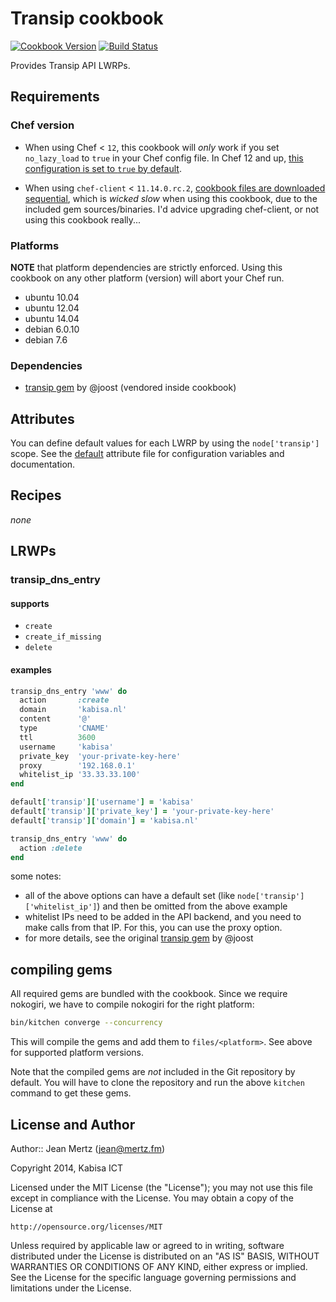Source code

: # Transip cookbook

[![Cookbook Version](https://img.shields.io/cookbook/v/transip.svg?style=flat)][transip]
[![Build Status](http://img.shields.io/travis/kabisa-cookbooks/transip.svg?style=flat)][travis]

Provides Transip API LWRPs.

[transip]: https://supermarket.getchef.com/cookbooks/transip
[travis]: http://travis-ci.org/kabisa-cookbooks/transip

## Requirements

### Chef version

* When using Chef < `12`, this cookbook will *only* work if you set
  `no_lazy_load` to `true` in your Chef config file. In Chef 12 and up, [this
  configuration is set to `true` by default][no_lazy_load].

* When using `chef-client` < `11.14.0.rc.2`, [cookbook files are downloaded
  sequential][sequential], which is *wicked slow* when using this cookbook, due
  to the included gem sources/binaries. I'd advice upgrading chef-client, or not
  using this cookbook really...

[no_lazy_load]: https://github.com/opscode/chef/blob/b75e1de72453e20312dcdc1ea1a480c048ee59a9/RELEASE_NOTES.md#changed-no_lazy_load-config-default-to-true
[sequential]: https://tickets.opscode.com/browse/CHEF-4423

### Platforms

**NOTE** that platform dependencies are strictly enforced. Using this cookbook
on any other platform (version) will abort your Chef run.

* ubuntu 10.04
* ubuntu 12.04
* ubuntu 14.04
* debian 6.0.10
* debian 7.6

### Dependencies

* [transip gem][] by @joost (vendored inside cookbook)

[transip gem]: https://github.com/joost/transip

## Attributes

You can define default values for each LWRP by using the `node['transip']`
scope. See the [default][] attribute file for configuration variables and
documentation.

[default]: attributes/default.rb

## Recipes

*none*

## LRWPs

### transip_dns_entry

#### supports

* `create`
* `create_if_missing`
* `delete`

#### examples

```ruby
transip_dns_entry 'www' do
  action       :create
  domain       'kabisa.nl'
  content      '@'
  type         'CNAME'
  ttl          3600
  username     'kabisa'
  private_key  'your-private-key-here'
  proxy        '192.168.0.1'
  whitelist_ip '33.33.33.100'
end
```

```ruby
default['transip']['username'] = 'kabisa'
default['transip']['private_key'] = 'your-private-key-here'
default['transip']['domain'] = 'kabisa.nl'

transip_dns_entry 'www' do
  action :delete
end
```

some notes:

* all of the above options can have a default set (like
  `node['transip']['whitelist_ip']`) and then be omitted from the above example
* whitelist IPs need to be added in the API backend, and you need to make calls
  from that IP. For this, you can use the proxy option.
* for more details, see the original [transip gem][] by @joost

## compiling gems

All required gems are bundled with the cookbook. Since we require nokogiri, we
have to compile nokogiri for the right platform:

```bash
bin/kitchen converge --concurrency
```

This will compile the gems and add them to `files/<platform>`. See above for
supported platform versions.

Note that the compiled gems are *not* included in the Git repository by default.
You will have to clone the repository and run the above `kitchen` command to get
these gems.

## License and Author

Author:: Jean Mertz (<jean@mertz.fm>)

Copyright 2014, Kabisa ICT

Licensed under the MIT License (the "License");
you may not use this file except in compliance with the License.
You may obtain a copy of the License at

    http://opensource.org/licenses/MIT

Unless required by applicable law or agreed to in writing, software distributed
under the License is distributed on an "AS IS" BASIS, WITHOUT WARRANTIES OR
CONDITIONS OF ANY KIND, either express or implied. See the License for the
specific language governing permissions and limitations under the License.
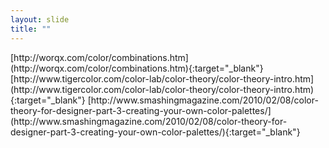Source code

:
```yaml
---
layout: slide
title: ""
---
```


<section data-background-image="assets/images/Slide40.png" data-background-size="90%" data-background-position="center"></section>

<section markdown="1">  
[http://worqx.com/color/combinations.htm](http://worqx.com/color/combinations.htm){:target="_blank"}  
[http://www.tigercolor.com/color-lab/color-theory/color-theory-intro.htm](http://www.tigercolor.com/color-lab/color-theory/color-theory-intro.htm){:target="_blank"}  
[http://www.smashingmagazine.com/2010/02/08/color-theory-for-designer-part-3-creating-your-own-color-palettes/](http://www.smashingmagazine.com/2010/02/08/color-theory-for-designer-part-3-creating-your-own-color-palettes/){:target="_blank"}  
</section>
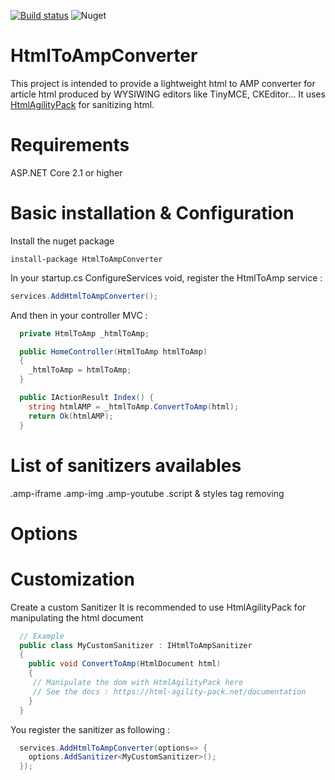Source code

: [![Build status](https://ci.appveyor.com/api/projects/status/yrlvk9bgoo8ib73b?svg=true)](https://ci.appveyor.com/project/antoinebidault/htmltoampconverter)
![Nuget](https://img.shields.io/nuget/v/htmltoampconverter)
# HtmlToAmpConverter

This project is intended to provide a lightweight html to AMP converter for article html produced by WYSIWING editors like TinyMCE, CKEditor... It uses [HtmlAgilityPack](https://github.com/zzzprojects/html-agility-pack) for sanitizing html.

# Requirements

ASP.NET Core 2.1 or higher

# Basic installation & Configuration

Install the nuget package

```NPM
install-package HtmlToAmpConverter
```

In your startup.cs ConfigureServices void, register the HtmlToAmp service :

```C#
services.AddHtmlToAmpConverter();
```

And then in your controller MVC :

```C#
  private HtmlToAmp _htmlToAmp;

  public HomeController(HtmlToAmp htmlToAmp)
  {
    _htmlToAmp = htmlToAmp;
  }

  public IActionResult Index() {
    string htmlAMP = _htmlToAmp.ConvertToAmp(html);
    return Ok(htmlAMP);
  }
```

# List of sanitizers availables

.amp-iframe
.amp-img
.amp-youtube
.script & styles tag removing

# Options



# Customization

Create a custom Sanitizer
It is recommended to use HtmlAgilityPack for manipulating the html document

```C#
  // Example
  public class MyCustomSanitizer : IHtmlToAmpSanitizer
  {
    public void ConvertToAmp(HtmlDocument html)
    {
     // Manipulate the dom with HtmlAgilityPack here
     // See the docs : https://html-agility-pack.net/documentation
    }
  }
```

You register the sanitizer as following :

```C#
  services.AddHtmlToAmpConverter(options=> {
    options.AddSanitizer<MyCustomSanitizer>();
  });
```
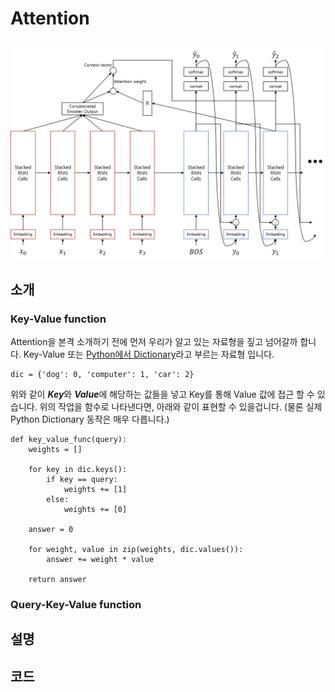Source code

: # Attention

## ![](/assets/seq2seq_with_attn_architecture.png)

## 소개

### Key-Value function

Attention을 본격 소개하기 전에 먼저 우리가 알고 있는 자료형을 짚고 넘어갈까 합니다. Key-Value 또는 [Python에서 Dictionary](https://wikidocs.net/16)라고 부르는 자료형 입니다.

```
dic = {'dog': 0, 'computer': 1, 'car': 2}
```

위와 같이 ***Key***와 ***Value***에 해당하는 값들을 넣고 Key를 통해 Value 값에 접근 할 수 있습니다. 위의 작업을 함수로 나타낸다면, 아래와 같이 표현할 수 있을겁니다. (물론 실제 Python Dictionary 동작은 매우 다릅니다.)

```
def key_value_func(query):
    weights = []
    
    for key in dic.keys():
        if key == query:
            weights += [1]
        else:
            weights += [0]
    
    answer = 0
    
    for weight, value in zip(weights, dic.values()):
        answer += weight * value
        
    return answer
```


### Query-Key-Value function

## 설명

## 코드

################

▸ **THE TASK**
Go through the material and copy each line that contains "github".

▸ **RESULT**
[no_lazy_load]: https://github.com/opscode/chef/blob/b75e1de72453e20312dcdc1ea1a480c048ee59a9/RELEASE_NOTES.md#changed-no_lazy_load-config-default-to-true
[transip gem]: https://github.com/joost/transip
This project is intended to provide a lightweight html to AMP converter for article html produced by WYSIWING editors like TinyMCE, CKEditor... It uses [HtmlAgilityPack](https://github.com/zzzprojects/html-agility-pack) for sanitizing html.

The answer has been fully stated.